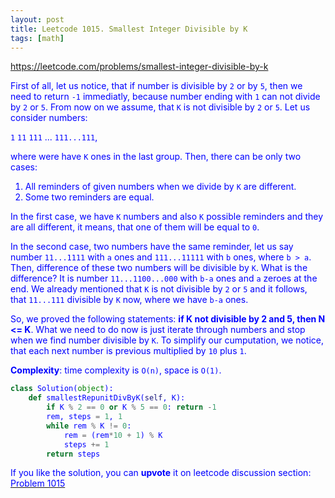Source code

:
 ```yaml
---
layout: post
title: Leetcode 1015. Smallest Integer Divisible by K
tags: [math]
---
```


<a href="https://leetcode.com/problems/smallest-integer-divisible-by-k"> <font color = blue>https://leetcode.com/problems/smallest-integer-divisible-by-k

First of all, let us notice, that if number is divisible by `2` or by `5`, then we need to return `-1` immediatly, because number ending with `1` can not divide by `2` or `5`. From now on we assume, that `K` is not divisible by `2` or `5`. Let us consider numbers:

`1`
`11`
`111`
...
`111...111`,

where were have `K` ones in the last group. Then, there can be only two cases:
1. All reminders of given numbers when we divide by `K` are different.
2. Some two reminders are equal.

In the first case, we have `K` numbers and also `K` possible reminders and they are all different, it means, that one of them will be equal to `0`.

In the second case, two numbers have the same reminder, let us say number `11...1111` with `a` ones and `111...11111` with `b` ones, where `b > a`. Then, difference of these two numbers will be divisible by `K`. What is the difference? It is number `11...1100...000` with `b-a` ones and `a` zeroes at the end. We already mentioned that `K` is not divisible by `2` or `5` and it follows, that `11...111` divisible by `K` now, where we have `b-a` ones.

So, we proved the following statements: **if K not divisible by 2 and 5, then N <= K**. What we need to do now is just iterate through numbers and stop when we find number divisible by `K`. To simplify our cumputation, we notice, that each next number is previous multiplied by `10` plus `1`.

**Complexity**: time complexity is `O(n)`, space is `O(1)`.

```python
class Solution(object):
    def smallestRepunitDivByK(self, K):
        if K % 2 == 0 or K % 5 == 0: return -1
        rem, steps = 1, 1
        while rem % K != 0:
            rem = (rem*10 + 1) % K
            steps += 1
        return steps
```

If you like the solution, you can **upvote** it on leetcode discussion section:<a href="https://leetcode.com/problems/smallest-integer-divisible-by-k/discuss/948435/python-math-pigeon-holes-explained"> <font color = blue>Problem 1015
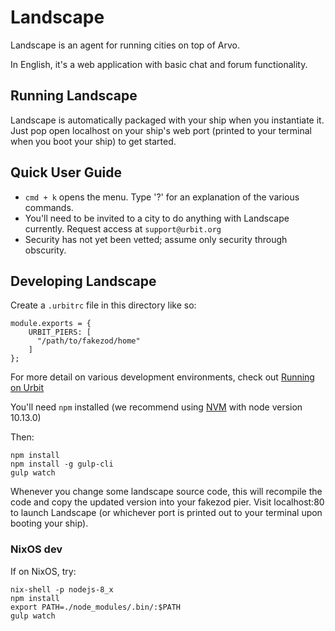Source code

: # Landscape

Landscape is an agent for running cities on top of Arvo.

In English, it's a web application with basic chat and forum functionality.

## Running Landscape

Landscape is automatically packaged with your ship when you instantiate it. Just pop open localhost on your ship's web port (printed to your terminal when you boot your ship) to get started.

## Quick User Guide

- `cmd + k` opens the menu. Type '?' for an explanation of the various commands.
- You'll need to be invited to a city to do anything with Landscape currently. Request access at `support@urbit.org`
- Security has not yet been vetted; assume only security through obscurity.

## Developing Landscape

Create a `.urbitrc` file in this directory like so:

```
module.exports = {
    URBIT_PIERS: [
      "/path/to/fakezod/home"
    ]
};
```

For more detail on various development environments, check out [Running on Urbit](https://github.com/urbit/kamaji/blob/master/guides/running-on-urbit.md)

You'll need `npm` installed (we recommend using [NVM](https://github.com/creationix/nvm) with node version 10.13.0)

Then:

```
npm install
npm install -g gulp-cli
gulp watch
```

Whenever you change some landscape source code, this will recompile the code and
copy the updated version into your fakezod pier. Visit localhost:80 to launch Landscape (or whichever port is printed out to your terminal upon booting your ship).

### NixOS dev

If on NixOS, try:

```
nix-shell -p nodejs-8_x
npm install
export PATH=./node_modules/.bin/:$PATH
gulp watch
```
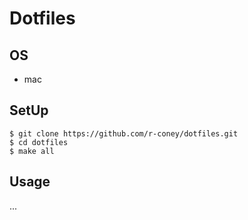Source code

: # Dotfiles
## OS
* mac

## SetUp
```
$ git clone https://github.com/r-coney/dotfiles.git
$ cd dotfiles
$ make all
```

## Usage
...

++++

_YOUR INSTRUCTIONS_: The records above should be repeated exactly, with every picture omitted.

_EXERCISE RESULT_:
Source code

:
 ```yaml
---
layout: post
title: Leetcode 1015. Smallest Integer Divisible by K
tags: [math]
---
```


<a href="https://leetcode.com/problems/smallest-integer-divisible-by-k"> <font color = blue>https://leetcode.com/problems/smallest-integer-divisible-by-k

First of all, let us notice, that if number is divisible by `2` or by `5`, then we need to return `-1` immediatly, because number ending with `1` can not divide by `2` or `5`. From now on we assume, that `K` is not divisible by `2` or `5`. Let us consider numbers:

`1`
`11`
`111`
...
`111...111`,

where were have `K` ones in the last group. Then, there can be only two cases:
1. All reminders of given numbers when we divide by `K` are different.
2. Some two reminders are equal.

In the first case, we have `K` numbers and also `K` possible reminders and they are all different, it means, that one of them will be equal to `0`.

In the second case, two numbers have the same reminder, let us say number `11...1111` with `a` ones and `111...11111` with `b` ones, where `b > a`. Then, difference of these two numbers will be divisible by `K`. What is the difference? It is number `11...1100...000` with `b-a` ones and `a` zeroes at the end. We already mentioned that `K` is not divisible by `2` or `5` and it follows, that `11...111` divisible by `K` now, where we have `b-a` ones.

So, we proved the following statements: **if K not divisible by 2 and 5, then N <= K**. What we need to do now is just iterate through numbers and stop when we find number divisible by `K`. To simplify our cumputation, we notice, that each next number is previous multiplied by `10` plus `1`.

**Complexity**: time complexity is `O(n)`, space is `O(1)`.

```python
class Solution(object):
    def smallestRepunitDivByK(self, K):
        if K % 2 == 0 or K % 5 == 0: return -1
        rem, steps = 1, 1
        while rem % K != 0:
            rem = (rem*10 + 1) % K
            steps += 1
        return steps
```

If you like the solution, you can **upvote** it on leetcode discussion section:<a href="https://leetcode.com/problems/smallest-integer-divisible-by-k/discuss/948435/python-math-pigeon-holes-explained"> <font color = blue>Problem 1015
Source code

: # Landscape

Landscape is an agent for running cities on top of Arvo.

In English, it's a web application with basic chat and forum functionality.

## Running Landscape

Landscape is automatically packaged with your ship when you instantiate it. Just pop open localhost on your ship's web port (printed to your terminal when you boot your ship) to get started.

## Quick User Guide

- `cmd + k` opens the menu. Type '?' for an explanation of the various commands.
- You'll need to be invited to a city to do anything with Landscape currently. Request access at `support@urbit.org`
- Security has not yet been vetted; assume only security through obscurity.

## Developing Landscape

Create a `.urbitrc` file in this directory like so:

```
module.exports = {
    URBIT_PIERS: [
      "/path/to/fakezod/home"
    ]
};
```

For more detail on various development environments, check out [Running on Urbit](https://github.com/urbit/kamaji/blob/master/guides/running-on-urbit.md)

You'll need `npm` installed (we recommend using [NVM](https://github.com/creationix/nvm) with node version 10.13.0)

Then:

```
npm install
npm install -g gulp-cli
gulp watch
```

Whenever you change some landscape source code, this will recompile the code and
copy the updated version into your fakezod pier. Visit localhost:80 to launch Landscape (or whichever port is printed out to your terminal upon booting your ship).

### NixOS dev

If on NixOS, try:

```
nix-shell -p nodejs-8_x
npm install
export PATH=./node_modules/.bin/:$PATH
gulp watch
```
Source code

: # Dotfiles
## OS
* mac

## SetUp
```
$ git clone https://github.com/r-coney/dotfiles.git
$ cd dotfiles
$ make all
```

## Usage
...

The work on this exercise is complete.